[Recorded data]
____

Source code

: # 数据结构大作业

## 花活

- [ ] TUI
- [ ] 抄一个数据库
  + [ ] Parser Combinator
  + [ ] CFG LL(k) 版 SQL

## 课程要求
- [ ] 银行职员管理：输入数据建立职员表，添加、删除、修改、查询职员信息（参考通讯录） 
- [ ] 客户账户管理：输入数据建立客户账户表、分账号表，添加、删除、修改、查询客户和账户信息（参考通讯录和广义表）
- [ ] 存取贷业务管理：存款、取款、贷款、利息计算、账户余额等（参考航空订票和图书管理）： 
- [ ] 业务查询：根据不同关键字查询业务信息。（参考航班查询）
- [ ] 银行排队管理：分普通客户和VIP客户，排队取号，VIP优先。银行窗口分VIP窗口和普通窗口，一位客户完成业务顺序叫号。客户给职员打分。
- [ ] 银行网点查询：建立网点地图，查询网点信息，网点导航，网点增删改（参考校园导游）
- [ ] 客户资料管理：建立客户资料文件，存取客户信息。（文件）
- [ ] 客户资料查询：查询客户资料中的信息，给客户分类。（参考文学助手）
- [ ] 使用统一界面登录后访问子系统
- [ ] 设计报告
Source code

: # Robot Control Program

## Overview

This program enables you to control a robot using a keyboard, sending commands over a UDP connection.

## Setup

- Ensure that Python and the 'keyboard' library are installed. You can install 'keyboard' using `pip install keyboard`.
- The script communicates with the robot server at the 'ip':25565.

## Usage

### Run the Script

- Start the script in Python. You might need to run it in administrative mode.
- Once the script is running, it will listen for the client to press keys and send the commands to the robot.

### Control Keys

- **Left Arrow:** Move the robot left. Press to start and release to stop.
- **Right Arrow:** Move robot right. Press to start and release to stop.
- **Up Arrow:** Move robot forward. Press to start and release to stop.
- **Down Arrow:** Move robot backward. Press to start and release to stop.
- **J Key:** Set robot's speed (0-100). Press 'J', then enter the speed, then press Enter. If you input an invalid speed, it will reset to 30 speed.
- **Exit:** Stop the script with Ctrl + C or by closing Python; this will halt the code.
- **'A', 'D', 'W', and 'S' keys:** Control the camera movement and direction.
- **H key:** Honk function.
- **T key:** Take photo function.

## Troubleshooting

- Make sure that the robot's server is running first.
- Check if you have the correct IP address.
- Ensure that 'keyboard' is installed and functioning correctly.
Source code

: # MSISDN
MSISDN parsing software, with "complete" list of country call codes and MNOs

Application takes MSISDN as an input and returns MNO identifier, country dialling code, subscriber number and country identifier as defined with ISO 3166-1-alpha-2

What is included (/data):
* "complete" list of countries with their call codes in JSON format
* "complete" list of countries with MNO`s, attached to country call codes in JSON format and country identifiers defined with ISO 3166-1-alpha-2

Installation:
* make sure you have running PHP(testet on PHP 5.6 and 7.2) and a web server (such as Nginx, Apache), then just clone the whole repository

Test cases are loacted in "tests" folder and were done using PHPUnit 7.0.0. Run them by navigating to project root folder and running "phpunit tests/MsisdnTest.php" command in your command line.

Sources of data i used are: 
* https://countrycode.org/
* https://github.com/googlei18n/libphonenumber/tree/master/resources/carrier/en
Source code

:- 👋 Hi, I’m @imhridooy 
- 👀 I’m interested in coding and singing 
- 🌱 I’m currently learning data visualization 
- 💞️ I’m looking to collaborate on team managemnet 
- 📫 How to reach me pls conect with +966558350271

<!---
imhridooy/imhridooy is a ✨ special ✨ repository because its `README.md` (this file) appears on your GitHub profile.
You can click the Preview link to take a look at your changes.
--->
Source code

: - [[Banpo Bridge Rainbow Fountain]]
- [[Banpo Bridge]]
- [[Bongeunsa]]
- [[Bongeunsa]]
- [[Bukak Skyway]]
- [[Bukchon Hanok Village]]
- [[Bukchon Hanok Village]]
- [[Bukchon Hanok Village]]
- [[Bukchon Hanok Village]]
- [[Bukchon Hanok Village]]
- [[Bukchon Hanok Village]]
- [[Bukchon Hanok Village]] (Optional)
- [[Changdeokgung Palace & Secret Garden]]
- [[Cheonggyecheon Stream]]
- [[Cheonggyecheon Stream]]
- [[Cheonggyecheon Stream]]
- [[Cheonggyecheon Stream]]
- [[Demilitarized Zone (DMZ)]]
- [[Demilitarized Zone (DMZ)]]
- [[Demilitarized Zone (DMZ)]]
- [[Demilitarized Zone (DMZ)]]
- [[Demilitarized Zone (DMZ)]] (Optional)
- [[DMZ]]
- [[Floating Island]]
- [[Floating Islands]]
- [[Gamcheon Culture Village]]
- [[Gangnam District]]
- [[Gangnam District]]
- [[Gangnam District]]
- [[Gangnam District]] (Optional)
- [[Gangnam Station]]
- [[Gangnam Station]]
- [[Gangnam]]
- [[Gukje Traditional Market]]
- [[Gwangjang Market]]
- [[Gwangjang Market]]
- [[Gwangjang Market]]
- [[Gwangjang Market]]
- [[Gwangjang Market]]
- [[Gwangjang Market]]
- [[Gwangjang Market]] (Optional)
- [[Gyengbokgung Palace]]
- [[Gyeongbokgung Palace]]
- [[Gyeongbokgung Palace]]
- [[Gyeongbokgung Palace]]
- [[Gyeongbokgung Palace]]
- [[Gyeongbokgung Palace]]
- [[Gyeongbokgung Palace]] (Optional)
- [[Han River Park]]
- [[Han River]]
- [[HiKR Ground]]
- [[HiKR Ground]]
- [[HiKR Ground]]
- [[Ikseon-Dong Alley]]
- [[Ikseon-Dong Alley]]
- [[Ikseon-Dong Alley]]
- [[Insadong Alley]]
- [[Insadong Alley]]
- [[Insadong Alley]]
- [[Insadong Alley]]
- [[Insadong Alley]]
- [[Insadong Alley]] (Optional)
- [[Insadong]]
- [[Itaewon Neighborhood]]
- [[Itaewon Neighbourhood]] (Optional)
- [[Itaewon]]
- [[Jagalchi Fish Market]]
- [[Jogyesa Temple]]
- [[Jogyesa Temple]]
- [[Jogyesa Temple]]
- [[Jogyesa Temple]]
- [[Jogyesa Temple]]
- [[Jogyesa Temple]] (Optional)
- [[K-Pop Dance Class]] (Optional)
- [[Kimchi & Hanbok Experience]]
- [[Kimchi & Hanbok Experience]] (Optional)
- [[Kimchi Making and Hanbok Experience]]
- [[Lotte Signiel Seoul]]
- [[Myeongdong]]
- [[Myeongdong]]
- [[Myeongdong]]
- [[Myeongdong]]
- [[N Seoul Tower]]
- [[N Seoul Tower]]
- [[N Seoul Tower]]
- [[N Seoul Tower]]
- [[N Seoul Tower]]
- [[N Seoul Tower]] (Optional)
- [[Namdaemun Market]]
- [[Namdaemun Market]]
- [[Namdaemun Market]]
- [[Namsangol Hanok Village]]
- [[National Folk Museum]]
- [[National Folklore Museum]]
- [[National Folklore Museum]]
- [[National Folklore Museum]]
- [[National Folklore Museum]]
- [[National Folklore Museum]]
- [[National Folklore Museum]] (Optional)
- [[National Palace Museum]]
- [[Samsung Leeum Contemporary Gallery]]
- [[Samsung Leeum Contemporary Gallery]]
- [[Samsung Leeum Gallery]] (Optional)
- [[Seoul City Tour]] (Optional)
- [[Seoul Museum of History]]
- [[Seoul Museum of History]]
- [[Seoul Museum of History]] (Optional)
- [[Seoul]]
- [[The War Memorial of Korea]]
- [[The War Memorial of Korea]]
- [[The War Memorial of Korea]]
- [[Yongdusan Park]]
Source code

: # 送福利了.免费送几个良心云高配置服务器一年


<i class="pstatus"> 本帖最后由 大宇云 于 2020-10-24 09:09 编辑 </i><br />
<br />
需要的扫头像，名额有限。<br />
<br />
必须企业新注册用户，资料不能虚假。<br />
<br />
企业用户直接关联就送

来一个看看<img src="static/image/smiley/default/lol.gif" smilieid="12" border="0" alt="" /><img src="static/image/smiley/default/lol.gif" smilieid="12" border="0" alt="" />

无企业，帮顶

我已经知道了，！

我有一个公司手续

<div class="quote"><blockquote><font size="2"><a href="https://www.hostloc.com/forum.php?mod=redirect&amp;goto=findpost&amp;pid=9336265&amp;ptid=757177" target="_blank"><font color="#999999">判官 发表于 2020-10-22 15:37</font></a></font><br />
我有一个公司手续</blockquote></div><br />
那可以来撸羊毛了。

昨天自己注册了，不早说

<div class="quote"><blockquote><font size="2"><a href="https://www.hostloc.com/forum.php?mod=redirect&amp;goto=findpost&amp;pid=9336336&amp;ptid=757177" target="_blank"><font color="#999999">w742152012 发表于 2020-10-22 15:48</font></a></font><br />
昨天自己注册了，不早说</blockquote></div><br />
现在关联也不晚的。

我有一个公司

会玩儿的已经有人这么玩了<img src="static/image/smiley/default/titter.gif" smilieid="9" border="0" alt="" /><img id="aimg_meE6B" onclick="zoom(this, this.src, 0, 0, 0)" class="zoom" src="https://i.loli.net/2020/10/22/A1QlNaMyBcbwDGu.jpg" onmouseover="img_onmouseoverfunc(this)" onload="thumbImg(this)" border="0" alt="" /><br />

____

TASK TO COMPLETE: Tally up the lines holding the word "alpha" in the data above, and answer with that figure only.

SOLUTION FOR THIS TASK: 2